▶ Work required
In the records below, some lines hold the word "github". Copy each of those lines.

• • • • •

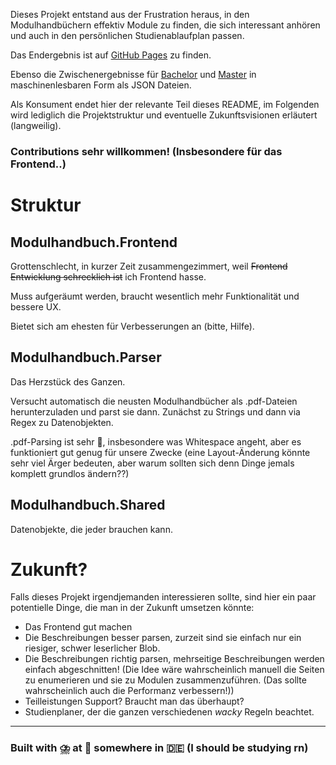Dieses Projekt entstand aus der Frustration heraus, in den Modulhandbüchern effektiv Module zu finden, die sich interessant anhören und auch in den persönlichen Studienablaufplan passen.

Das Endergebnis ist auf [GitHub Pages](https://saalvage.github.io/Modulhandbuch/) zu finden.

Ebenso die Zwischenergebnisse für [Bachelor](https://saalvage.github.io/Modulhandbuch/bachelor.json) und [Master](https://saalvage.github.io/Modulhandbuch/master.json)
in maschinenlesbaren Form als JSON Dateien.

Als Konsument endet hier der relevante Teil dieses README, im Folgenden wird lediglich die Projektstruktur und eventuelle Zukunftsvisionen erläutert (langweilig).

### Contributions sehr willkommen! (Insbesondere für das Frontend..)

# Struktur

## Modulhandbuch.Frontend

Grottenschlecht, in kurzer Zeit zusammengezimmert, weil ~~Frontend Entwicklung schrecklich ist~~ ich Frontend hasse.

Muss aufgeräumt werden, braucht wesentlich mehr Funktionalität und bessere UX.

Bietet sich am ehesten für Verbesserungen an (bitte, Hilfe).

## Modulhandbuch.Parser

Das Herzstück des Ganzen.

Versucht automatisch die neusten Modulhandbücher als .pdf-Dateien herunterzuladen und parst sie dann. Zunächst zu Strings und dann via Regex zu Datenobjekten.

.pdf-Parsing ist sehr 🥴, insbesondere was Whitespace angeht, aber es funktioniert gut genug für unsere Zwecke (eine Layout-Änderung könnte sehr viel Ärger bedeuten, aber warum sollten sich denn Dinge jemals komplett grundlos ändern??)



## Modulhandbuch.Shared

Datenobjekte, die jeder brauchen kann.

# Zukunft?

Falls dieses Projekt irgendjemanden interessieren sollte, sind hier ein paar potentielle Dinge, die man in der Zukunft umsetzen könnte:
- Das Frontend gut machen
- Die Beschreibungen besser parsen, zurzeit sind sie einfach nur ein riesiger, schwer leserlicher Blob.
- Die Beschreibungen richtig parsen, mehrseitige Beschreibungen werden einfach abgeschnitten! (Die Idee wäre wahrscheinlich manuell die Seiten zu enumerieren und sie zu Modulen zusammenzuführen. (Das sollte wahrscheinlich auch die Performanz verbessern!))
- Teilleistungen Support? Braucht man das überhaupt?
- Studienplaner, der die ganzen verschiedenen *wacky* Regeln beachtet.

------------------------

### Built with ⛈️ at 🌙 somewhere in 🇩🇪 (I should be studying rn)
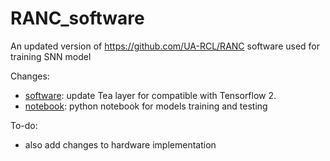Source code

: # RANC_software
An updated version of https://github.com/UA-RCL/RANC software used for training SNN model

Changes:
- [software](software): update Tea layer for compatible with Tensorflow 2. 
- [notebook](notebook): python notebook for models training and testing

To-do: 
- also add changes to hardware implementation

• • • • •

▶ Written response
Das Endergebnis ist auf [GitHub Pages](https://saalvage.github.io/Modulhandbuch/) zu finden.
Ebenso die Zwischenergebnisse für [Bachelor](https://saalvage.github.io/Modulhandbuch/bachelor.json) und [Master](https://saalvage.github.io/Modulhandbuch/master.json)
An updated version of https://github.com/UA-RCL/RANC software used for training SNN model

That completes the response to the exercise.